The European Union’s competition commissioner continues to take on industrial Goliaths, part of a renewed EU push to keep the continent’s markets open and competitive for Davids to thrive as well. Commissioner Margarethe Vestager’s focus on American technology giants, such as Google and Qualcomm, and other stalwarts like McDonald’s, has drawn accusations of an anti-U.S. bias.  But she has also courted political peril by targeting Russia’s Gazprom, and taken aim at European ethanol producers, continental utility companies, and French fiscal policies. There is no question that so-called dominant companies have been in the commission’s spotlight, according to Morrison & Foerster antitrust partner Tom McQuail, and here, he tells us more.


Q: Why do you feel the Competition Commissioner is making such a determined attack on so-called ‘dominant’ companies at the moment? What do you think was the catalyst for such action?

Margrethe Vestager, the Competition Commissioner, made a very public statement of intent by bringing abuse of dominance cases against Google, Gazprom and Qualcomm.  She wants companies to know that she is not afraid to use the Commission’s considerable powers of enforcement, even in highly politicized cases.  Her decision to announce the Google Shopping Statement of Objections in Washington DC in April 2015 was almost provocative – the US authorities had not brought an equivalent case in the US.

In some ways, the Commissioner was in the right place at the right time.  The cases were already before the Commission and are in sectors that are considered strategically important.  The Google and (to a lesser extent) Qualcomm cases can be seen as logical cases in the context of the Commission’s overall Digital Single Market strategy.  Likewise, the Gazprom investigation reflects broader Commission concerns in relation to energy policy.


Q: How long is this effort likely to last?

The Commission has limited resources so its ability to take new cases will largely depend on how the current investigations unfold.  If these investigations become bogged down, as they often do in complex cases, the Commission may be reluctant or unable to take on new cases.

The competition authorities in the 28 EU Member States also enforce abuse of dominance rules at national level.  For example, Orange was fined €350 million in France in December 2015 for hindering competition in the markets for telecommunications services for businesses.


Q: What do you predict will be the impact on business in the long run? Will it give smaller companies the chance to bloom?

Complex abuse of dominance investigations often take several years from the initial complaint.  By the time Commission Decisions are made, the markets and technology have often moved on.  Companies most affected by the alleged abuse may well no longer be around to benefit from the Decision.

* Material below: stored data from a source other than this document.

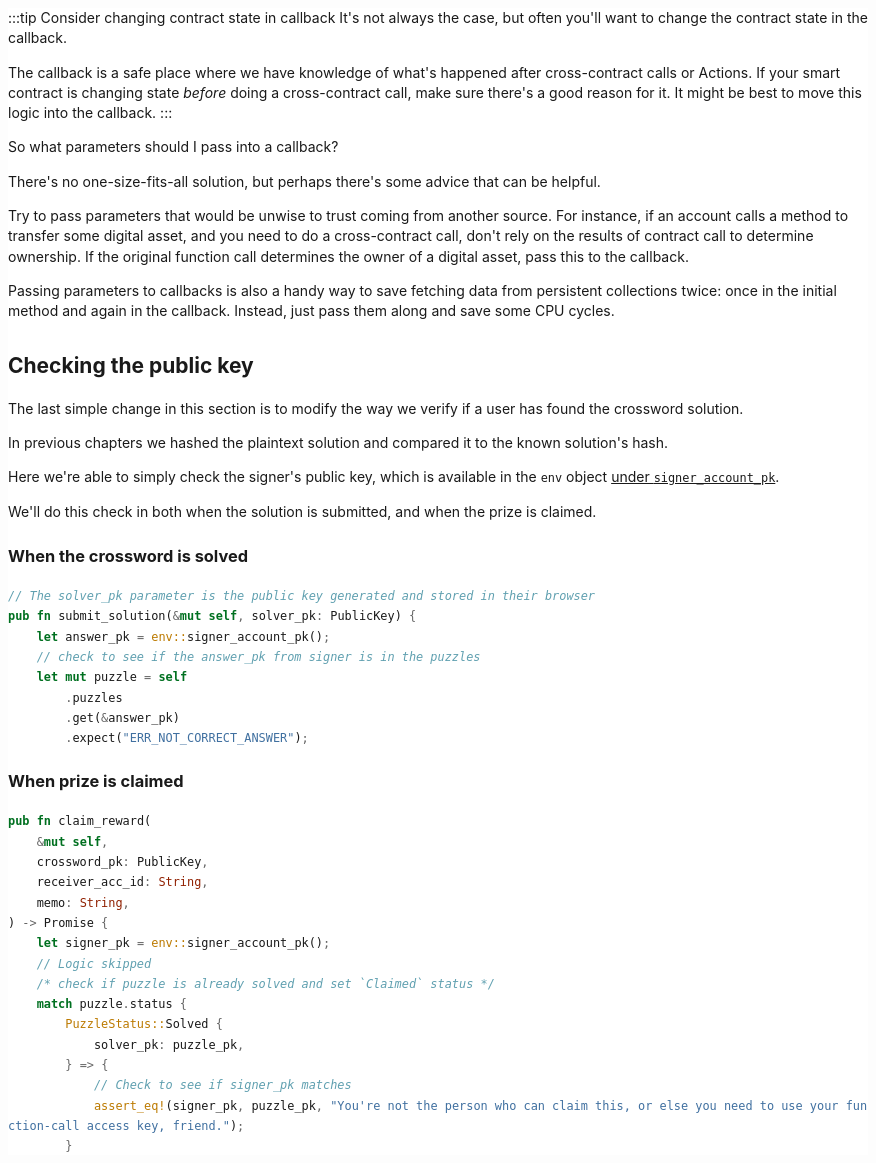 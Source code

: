 :::tip Consider changing contract state in callback
It's not always the case, but often you'll want to change the contract state in the callback.

The callback is a safe place where we have knowledge of what's happened after cross-contract calls or Actions. If your smart contract is changing state *before* doing a cross-contract call, make sure there's a good reason for it. It might be best to move this logic into the callback.
:::

So what parameters should I pass into a callback?

There's no one-size-fits-all solution, but perhaps there's some advice that can be helpful.

Try to pass parameters that would be unwise to trust coming from another source. For instance, if an account calls a method to transfer some digital asset, and you need to do a cross-contract call, don't rely on the results of contract call to determine ownership. If the original function call determines the owner of a digital asset, pass this to the callback.

Passing parameters to callbacks is also a handy way to save fetching data from persistent collections twice: once in the initial method and again in the callback. Instead, just pass them along and save some CPU cycles.

## Checking the public key

The last simple change in this section is to modify the way we verify if a user has found the crossword solution.

In previous chapters we hashed the plaintext solution and compared it to the known solution's hash.

Here we're able to simply check the signer's public key, which is available in the `env` object [under `signer_account_pk`](https://docs.rs/near-sdk/latest/near_sdk/env/fn.signer_account_pk.html).

We'll do this check in both when the solution is submitted, and when the prize is claimed.

### When the crossword is solved

```rust
// The solver_pk parameter is the public key generated and stored in their browser
pub fn submit_solution(&mut self, solver_pk: PublicKey) {
    let answer_pk = env::signer_account_pk();
    // check to see if the answer_pk from signer is in the puzzles
    let mut puzzle = self
        .puzzles
        .get(&answer_pk)
        .expect("ERR_NOT_CORRECT_ANSWER");
```

### When prize is claimed

```rust
pub fn claim_reward(
    &mut self,
    crossword_pk: PublicKey,
    receiver_acc_id: String,
    memo: String,
) -> Promise {
    let signer_pk = env::signer_account_pk();
    // Logic skipped
    /* check if puzzle is already solved and set `Claimed` status */
    match puzzle.status {
        PuzzleStatus::Solved {
            solver_pk: puzzle_pk,
        } => {
            // Check to see if signer_pk matches
            assert_eq!(signer_pk, puzzle_pk, "You're not the person who can claim this, or else you need to use your function-call access key, friend.");
        }
```
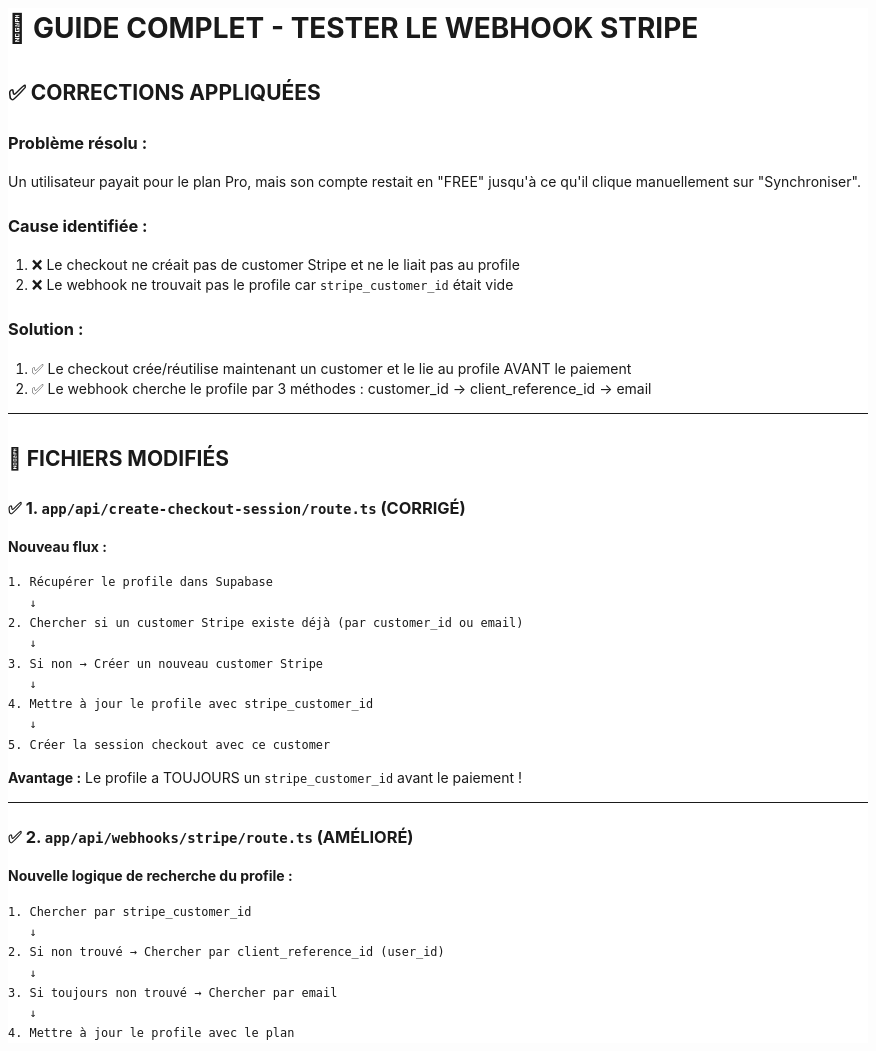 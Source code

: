 # 🚀 GUIDE COMPLET - TESTER LE WEBHOOK STRIPE

## ✅ CORRECTIONS APPLIQUÉES

### Problème résolu :
Un utilisateur payait pour le plan Pro, mais son compte restait en "FREE" jusqu'à ce qu'il clique manuellement sur "Synchroniser".

### Cause identifiée :
1. ❌ Le checkout ne créait pas de customer Stripe et ne le liait pas au profile
2. ❌ Le webhook ne trouvait pas le profile car `stripe_customer_id` était vide

### Solution :
1. ✅ Le checkout crée/réutilise maintenant un customer et le lie au profile AVANT le paiement
2. ✅ Le webhook cherche le profile par 3 méthodes : customer_id → client_reference_id → email

---

## 📝 FICHIERS MODIFIÉS

### ✅ 1. `app/api/create-checkout-session/route.ts` (CORRIGÉ)

**Nouveau flux :**

```
1. Récupérer le profile dans Supabase
   ↓
2. Chercher si un customer Stripe existe déjà (par customer_id ou email)
   ↓
3. Si non → Créer un nouveau customer Stripe
   ↓
4. Mettre à jour le profile avec stripe_customer_id
   ↓
5. Créer la session checkout avec ce customer
```

**Avantage :** Le profile a TOUJOURS un `stripe_customer_id` avant le paiement !

---

### ✅ 2. `app/api/webhooks/stripe/route.ts` (AMÉLIORÉ)

**Nouvelle logique de recherche du profile :**

```
1. Chercher par stripe_customer_id
   ↓
2. Si non trouvé → Chercher par client_reference_id (user_id)
   ↓
3. Si toujours non trouvé → Chercher par email
   ↓
4. Mettre à jour le profile avec le plan
```
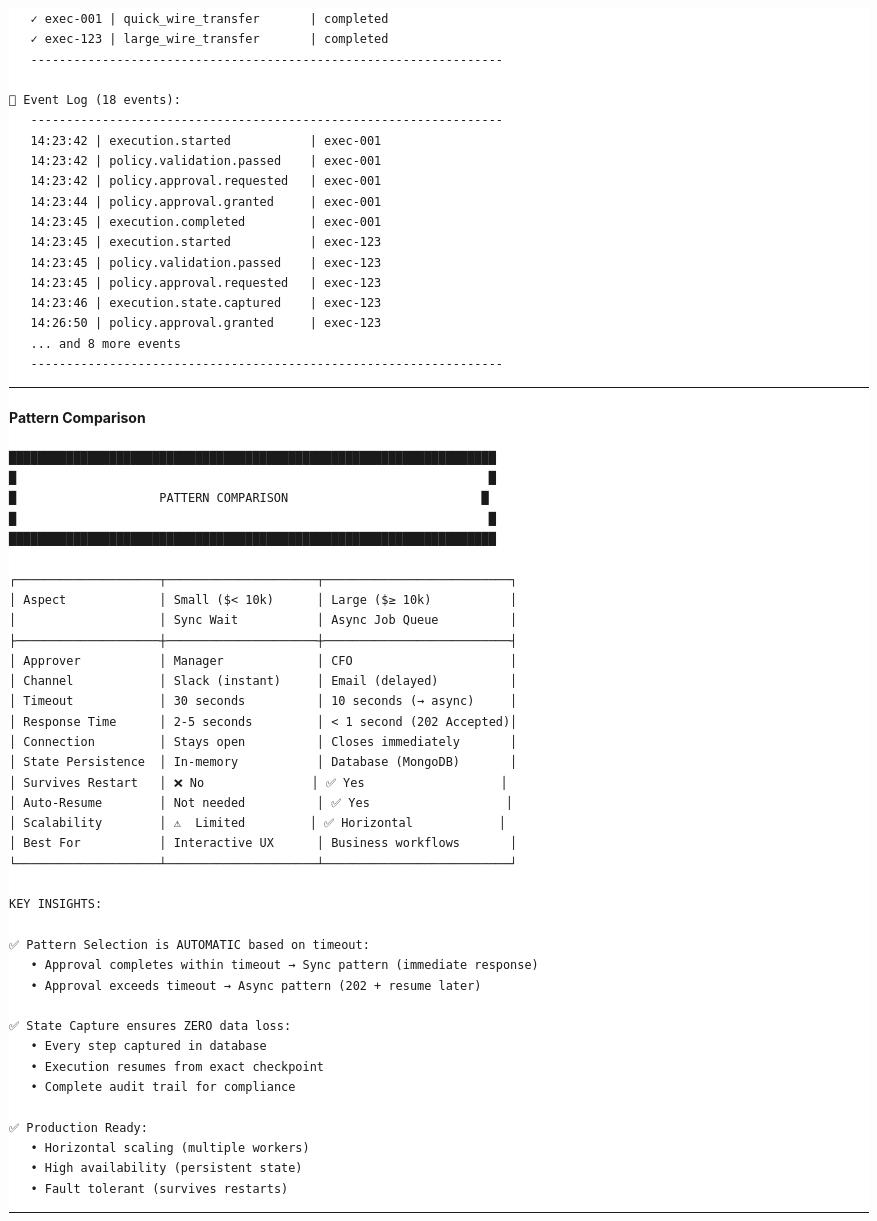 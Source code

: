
 ```
   ✓ exec-001 | quick_wire_transfer       | completed
   ✓ exec-123 | large_wire_transfer       | completed
   ------------------------------------------------------------------

📝 Event Log (18 events):
   ------------------------------------------------------------------
   14:23:42 | execution.started           | exec-001
   14:23:42 | policy.validation.passed    | exec-001
   14:23:42 | policy.approval.requested   | exec-001
   14:23:44 | policy.approval.granted     | exec-001
   14:23:45 | execution.completed         | exec-001
   14:23:45 | execution.started           | exec-123
   14:23:45 | policy.validation.passed    | exec-123
   14:23:45 | policy.approval.requested   | exec-123
   14:23:46 | execution.state.captured    | exec-123
   14:26:50 | policy.approval.granted     | exec-123
   ... and 8 more events
   ------------------------------------------------------------------
```

---

#### Pattern Comparison

```
████████████████████████████████████████████████████████████████████
█                                                                  █
█                    PATTERN COMPARISON                           █
█                                                                  █
████████████████████████████████████████████████████████████████████

┌────────────────────┬─────────────────────┬──────────────────────────┐
│ Aspect             │ Small ($< 10k)      │ Large ($≥ 10k)           │
│                    │ Sync Wait           │ Async Job Queue          │
├────────────────────┼─────────────────────┼──────────────────────────┤
│ Approver           │ Manager             │ CFO                      │
│ Channel            │ Slack (instant)     │ Email (delayed)          │
│ Timeout            │ 30 seconds          │ 10 seconds (→ async)     │
│ Response Time      │ 2-5 seconds         │ < 1 second (202 Accepted)│
│ Connection         │ Stays open          │ Closes immediately       │
│ State Persistence  │ In-memory           │ Database (MongoDB)       │
│ Survives Restart   │ ❌ No               │ ✅ Yes                   │
│ Auto-Resume        │ Not needed          │ ✅ Yes                   │
│ Scalability        │ ⚠️  Limited         │ ✅ Horizontal            │
│ Best For           │ Interactive UX      │ Business workflows       │
└────────────────────┴─────────────────────┴──────────────────────────┘

KEY INSIGHTS:

✅ Pattern Selection is AUTOMATIC based on timeout:
   • Approval completes within timeout → Sync pattern (immediate response)
   • Approval exceeds timeout → Async pattern (202 + resume later)

✅ State Capture ensures ZERO data loss:
   • Every step captured in database
   • Execution resumes from exact checkpoint
   • Complete audit trail for compliance

✅ Production Ready:
   • Horizontal scaling (multiple workers)
   • High availability (persistent state)
   • Fault tolerant (survives restarts)
```

--- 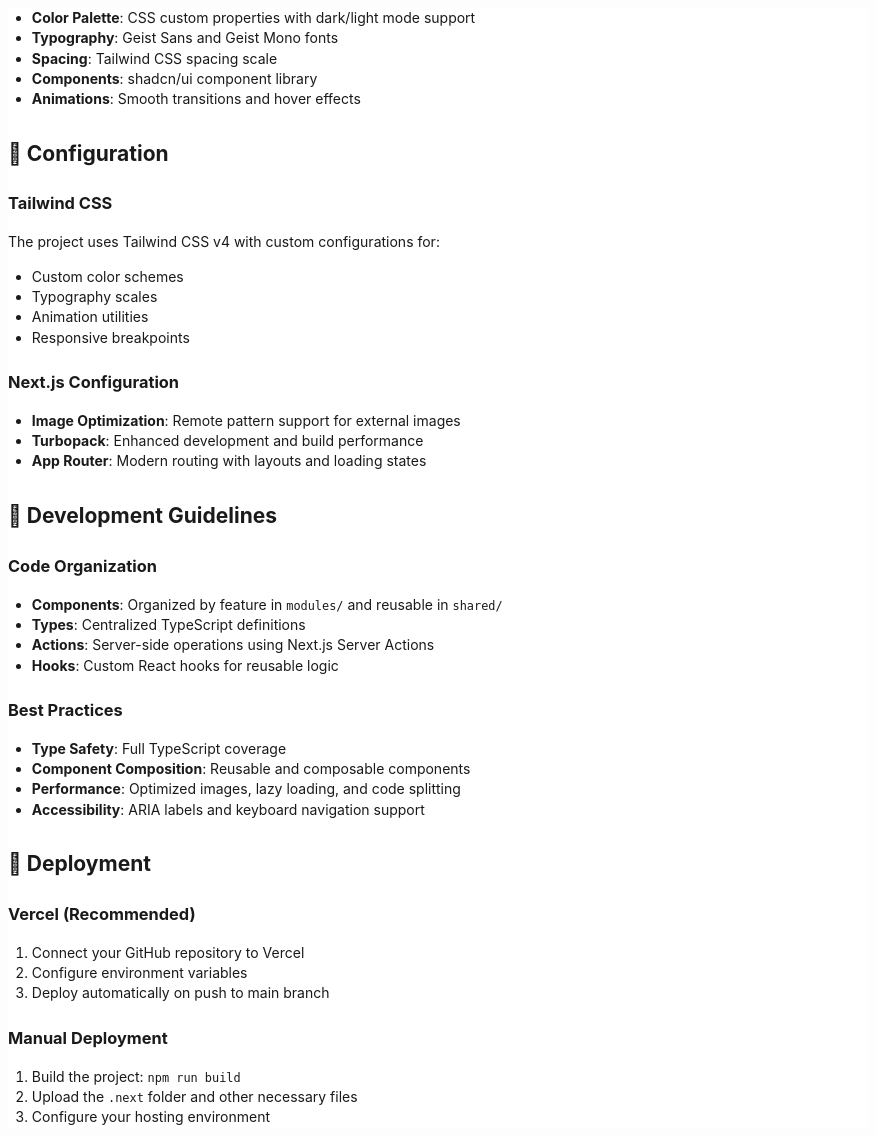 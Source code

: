 - **Color Palette**: CSS custom properties with dark/light mode support
- **Typography**: Geist Sans and Geist Mono fonts
- **Spacing**: Tailwind CSS spacing scale
- **Components**: shadcn/ui component library
- **Animations**: Smooth transitions and hover effects

## 🔧 Configuration

### Tailwind CSS

The project uses Tailwind CSS v4 with custom configurations for:

- Custom color schemes
- Typography scales
- Animation utilities
- Responsive breakpoints

### Next.js Configuration

- **Image Optimization**: Remote pattern support for external images
- **Turbopack**: Enhanced development and build performance
- **App Router**: Modern routing with layouts and loading states

## 🧪 Development Guidelines

### Code Organization

- **Components**: Organized by feature in `modules/` and reusable in `shared/`
- **Types**: Centralized TypeScript definitions
- **Actions**: Server-side operations using Next.js Server Actions
- **Hooks**: Custom React hooks for reusable logic

### Best Practices

- **Type Safety**: Full TypeScript coverage
- **Component Composition**: Reusable and composable components
- **Performance**: Optimized images, lazy loading, and code splitting
- **Accessibility**: ARIA labels and keyboard navigation support

## 🚀 Deployment

### Vercel (Recommended)

1. Connect your GitHub repository to Vercel
2. Configure environment variables
3. Deploy automatically on push to main branch

### Manual Deployment

1. Build the project: `npm run build`
2. Upload the `.next` folder and other necessary files
3. Configure your hosting environment
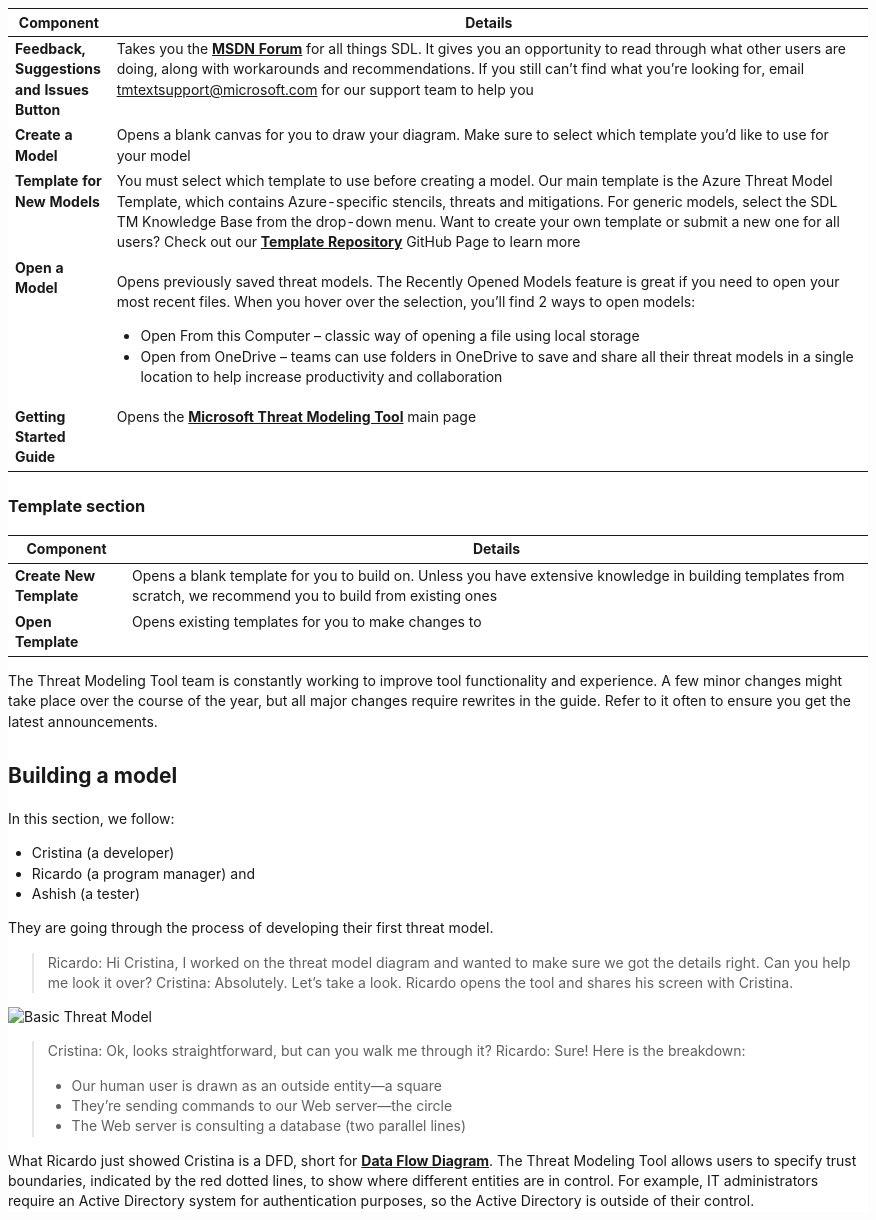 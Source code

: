 | Component                                   | Details                                                                                                                                                                                                                                                                                                                                                                                                                                                                                       |
| ------------------------------------------- | --------------------------------------------------------------------------------------------------------------------------------------------------------------------------------------------------------------------------------------------------------------------------------------------------------------------------------------------------------------------------------------------------------------------------------------------------------------------------------------------- |
| **Feedback, Suggestions and Issues Button** | Takes you the **[MSDN Forum](https://social.msdn.microsoft.com/Forums/en-US/home?forum=sdlprocess)** for all things SDL. It gives you an opportunity to read through what other users are doing, along with workarounds and recommendations. If you still can’t find what you’re looking for, email tmtextsupport@microsoft.com for our support team to help you                                                                                                                            |
| **Create a Model**                          | Opens a blank canvas for you to draw your diagram. Make sure to select which template you’d like to use for your model                                                                                                                                                                                                                                                                                                                                                                       |
| **Template for New Models**                 | You must select which template to use before creating a model. Our main template is the Azure Threat Model Template, which contains Azure-specific stencils, threats and mitigations. For generic models, select the SDL TM Knowledge Base from the drop-down menu. Want to create your own template or submit a new one for all users? Check out our **[Template Repository](https://github.com/Microsoft/threat-modeling-templates)** GitHub Page to learn more                              |
| **Open a Model**                            | <p>Opens previously saved threat models. The Recently Opened Models feature is great if you need to open your most recent files. When you hover over the selection, you’ll find 2 ways to open models:</p><p><ul><li>Open From this Computer – classic way of opening a file using local storage</li><li>Open from OneDrive – teams can use folders in OneDrive to save and share all their threat models in a single location to help increase productivity and collaboration</li></ul></p> |
| **Getting Started Guide**                   | Opens the **[Microsoft Threat Modeling Tool](threat-modeling-tool.md)** main page                                                                                                                                                                                                                                                                                                                                                                                            |

### Template section

| Component               | Details                                                                                                                                                          |
| ----------------------- | ---------------------------------------------------------------------------------------------------------------------------------------------------------------- |
| **Create New Template** | Opens a blank template for you to build on. Unless you have extensive knowledge in building templates from scratch, we recommend you to build from existing ones |
| **Open Template**       | Opens existing templates for you to make changes to                                                                                                              |

The Threat Modeling Tool team is constantly working to improve tool functionality and experience. A few minor changes might take place over the course of the year, but all major changes require rewrites in the guide. Refer to it often to ensure you get the latest announcements.

## Building a model

In this section, we follow:

- Cristina (a developer)
- Ricardo (a program manager) and
- Ashish (a tester)

They are going through the process of developing their first threat model.

> Ricardo: Hi Cristina, I worked on the threat model diagram and wanted to make sure we got the details right. Can you help me look it over?
> Cristina: Absolutely. Let’s take a look.
> Ricardo opens the tool and shares his screen with Cristina.

![Basic Threat Model](./media/threat-modeling-tool-feature-overview/basictmt.png)

> Cristina: Ok, looks straightforward, but can you walk me through it?
> Ricardo: Sure! Here is the breakdown:
> - Our human user is drawn as an outside entity—a square
> - They’re sending commands to our Web server—the circle
> - The Web server is consulting a database (two parallel lines)

What Ricardo just showed Cristina is a DFD, short for **[Data Flow Diagram](https://en.wikipedia.org/wiki/Data_flow_diagram)**. The Threat Modeling Tool allows users to specify trust boundaries, indicated by the red dotted lines, to show where different entities are in control. For example, IT administrators require an Active Directory system for authentication purposes, so the Active Directory is outside of their control.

That said, the high profile of these abuse of dominance cases may affect the commercial behaviour of potentially dominant companies who will not want to be embroiled in a long and complex investigation.


Q: Do you think the Commission will seek settlements with defendants or push for rulings that impose fines?

The Commission often prefers to settle abuse of dominance cases if it can obtain acceptable binding commitments from the defendants, for example, the recent commitments by Bulgarian Energy Holding to open up the Bulgarian wholesale electricity market).  Settlements enable the Commission to change how the dominant company conducts business in the market (and set a precedent that will apply in equivalent cases).  The Commission may also prefer a settlement rather than issuing a Decision which is likely to be challenged before the European Courts.  However, finding an acceptable settlement can be very difficult especially where there are strong organised complainants (as is the case in the Google investigation).


Q: Is there anything else you’d like to add?

The Commissioner maintains that the Commission considers cases on their merits and that it does not discriminate against US companies.  However there remains a widespread perception in the US that successful US companies are unfairly targeted by the Commission.   The irony is that many of the cases against US companies stem in part from complaints by large US companies.